Places to visit: Palma
Get your cultural fix – you might be surprised but Majorca offers a lot more than just sandy shores. Visit the gorgeous Catedral in the capital, Palma: an absolutely massive structure and the city’s major architectural landmark, this is a truly mesmerising sight to behold. Head inside and you are going to be in for a treat once more for the interior is equally as gorgeous. Small wonder: after all it was designed by Antoni Gaudí and contemporary artist Miquel Barceló.
However, there is a lot more to Palma than its magnificent Gothic cathedral – from Old Palma’s picturesque narrow streets to the stunning views of the sparkling Mediterranean, this is an absolutely gorgeous capital. Truth is, getting to know the city is incredibly easy thanks to its compact size making it very easy to explore on foot. The old quarter, for instance, with all its little cafes, shops and charming buildings is right next to the Palma Catedral. Plenty of bars and restaurants can also be found within a walking distance making sightseeing here all the easier, all the more pleasant.

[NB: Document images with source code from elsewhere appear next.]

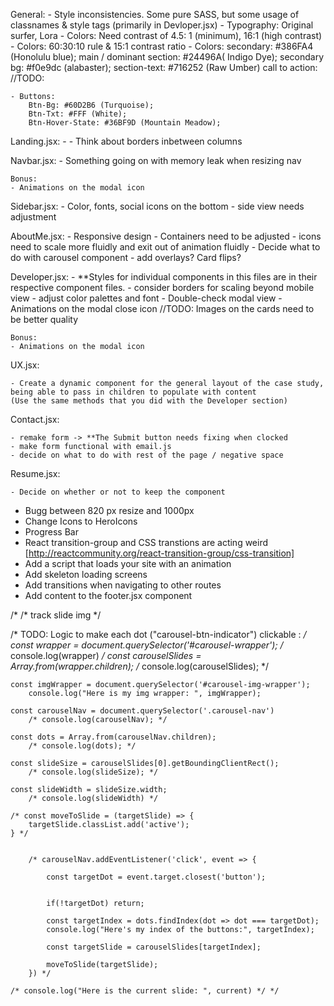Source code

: <!-- General Notes on Project: -->

General:
    - Style inconsistencies.  Some pure SASS, but some usage of classnames & style tags (primarily in Devloper.jsx)
    - Typography: Original surfer, Lora
    - Colors: Need contrast of 4.5: 1 (minimum), 16:1 (high contrast)
    - Colors: 60:30:10 rule & 15:1 contrast ratio
    - Colors: secondary: #386FA4 (Honolulu blue); 
        main / dominant section: #24496A( Indigo Dye);
        secondary bg: #f0e9dc (alabaster); 
        section-text: #716252 (Raw Umber)
        call to action: 
    //TODO: <!-- Place colors in the global scope -->

    - Buttons: 
        Btn-Bg: #60D2B6 (Turquoise); 
        Btn-Txt: #FFF (White); 
        Btn-Hover-State: #36BF9D (Mountain Meadow);
<!--TODO: Something going on with parent level container not containg all children..  IT's NOT the nav components  -->

Landing.jsx:
    - <!-- TODO: Double check the responsive design -->
    - Think about borders inbetween columns

Navbar.jsx:
    - <!-- TODO:  --> Something going on with memory leak when resizing nav

    Bonus:
    - Animations on the modal icon

Sidebar.jsx:
    - <!-- TODO: --> Color, fonts, social icons on the bottom
    - side view needs adjustment

AboutMe.jsx:
    <!-- TODO: -->
    - Responsive design
    - Containers need to be adjusted
    - icons need to scale more fluidly and exit out of animation fluidly
    - Decide what to do with carousel component - add overlays? Card flips?

Developer.jsx: <!-- TODO: -->
    <!-- TODO: Responsiveness for the entire container.  I set max height on the cards, but for specific breakpoints, need to adjust -->
    - **Styles for individual components in this files are in their respective component files.
    - consider borders for scaling beyond mobile view
    - adjust color palettes and font
    - Double-check modal view
     - Animations on the modal close icon
     //TODO: Images on the cards need to be better quality

    Bonus:
    - Animations on the modal icon

UX.jsx: <!-- TODO: -->

<!-- TODO: Responsiveness for the entire container.  I set max height on the cards, but for specific breakpoints, need to adjust -->

    - Create a dynamic component for the general layout of the case study, being able to pass in children to populate with content
    (Use the same methods that you did with the Developer section)



Contact.jsx: <!-- TODO: -->

    - remake form -> **The Submit button needs fixing when clocked
    - make form functional with email.js
    - decide on what to do with rest of the page / negative space

Resume.jsx: <!-- TODO: -->

    - Decide on whether or not to keep the component

<!-- TODO: -->
- Bugg between 820 px resize and 1000px
- Change Icons to HeroIcons
- Progress Bar
- React transition-group and CSS transtions are acting weird [http://reactcommunity.org/react-transition-group/css-transition]
- Add a script that loads your site with an animation
- Add skeleton loading screens
- Add transitions when navigating to other routes
- Add content to the footer.jsx component

<!-- TODO: Carousel logic -->

/* 
/* track
    slide
        img */

/* TODO: Logic to make each dot ("carousel-btn-indicator") clickable : */
    const wrapper = document.querySelector('#carousel-wrapper');
    /* console.log(wrapper) */
    const carouselSlides = Array.from(wrapper.children);
        /* console.log(carouselSlides); */

    const imgWrapper = document.querySelector('#carousel-img-wrapper');
        console.log("Here is my img wrapper: ", imgWrapper);

    const carouselNav = document.querySelector('.carousel-nav')
        /* console.log(carouselNav); */

    const dots = Array.from(carouselNav.children);
        /* console.log(dots); */

    const slideSize = carouselSlides[0].getBoundingClientRect();
        /* console.log(slideSize); */
    
    const slideWidth = slideSize.width;
        /* console.log(slideWidth) */

    /* const moveToSlide = (targetSlide) => {
        targetSlide.classList.add('active');
    } */

        
        /* carouselNav.addEventListener('click', event => {
            
            const targetDot = event.target.closest('button');
            

            if(!targetDot) return;

            const targetIndex = dots.findIndex(dot => dot === targetDot);
            console.log("Here's my index of the buttons:", targetIndex);

            const targetSlide = carouselSlides[targetIndex];

            moveToSlide(targetSlide);
        }) */

    /* console.log("Here is the current slide: ", current) */ */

If you are into your Gothic architecture then there is one more impressive structure to visit before you leave Palma. The Bellver castle is located only 3km from the centre of the city and is also the seat for the city’s History Museum. Built in the 14th century for King James II of Majorca, today the castle is one of the main tourist attractions in the area.
Impressive art scene
Get lost in the medieval world of Old Palma, soak up the sunrays as you sip on a cocktail in a trendy bar along the beach, and shop to your heart’s content. Palma is trendy, sunny and even artistic. The art galleries are an absolute must-visit showcasing masterpieces from world-renowned artists such as Joan Miró and Pablo Picasso: for your fix of modern and contemporary art head to Es Baluard, one of the most important Spanish museums. Then there is the Museu Fundació Juan March boasting a permanent collection of seventy works by the most important Spanish vanguard artists of the twentieth century, including the likes of Picasso, Miró, Juan Gris and Salvador Dalí.
Things to do
Naturally, Majorca is a lot more than just Palma. The largest of the Balearic Islands is an absolutely stunning natural beauty that needs to be explored. So, spend some time hiking in Serra de Tramuntana: a mountain range in the west of Majorca that is also a World Heritage Site due to the extraordinary techniques used to develop agriculture on its steep slopes over the centuries. Cycling here is also particularly popular and makes for quiet the experience: a must for anyone who wants some extra excitement from their time in Majorca, not just the perfect tan.
However, the perfect tan is pretty important too. With 300 days of sunshine per year there is hardly a wrong time to visit so get going and buy all the sunscreen you can get. Generally any time between May and October is great for a sunny beach getaway to Majorca. From long stretches of fine sands to secluded coves perfect for some snorkelling, the island should do just fine when it comes to lazy beach relaxation…
Nature lovers should also consider visiting early in the year – February is not great for beach but is perfect if you want to have a long romantic stroll under the beautiful almond trees. Discover the small, picturesque villages scattered all over the island and sample the delicious local cuisine.
Finally, do not forget that Majorca is Spanish and as such you can still get your fair share of great wine here. Visit some of the lovely wineries located in the centre of the island and sample the delicious wines here. There are three main wine producing areas so choose one of them: Binissalem (central), Pla & Llevant (central & eastern Mallorca), and around the Tramuntana Mountain range. Wine making is a big part of Majorcan culture so visiting those regions will help you get to know the island even better. So, book a tour and enjoy a day filled with culture…and loads of wine.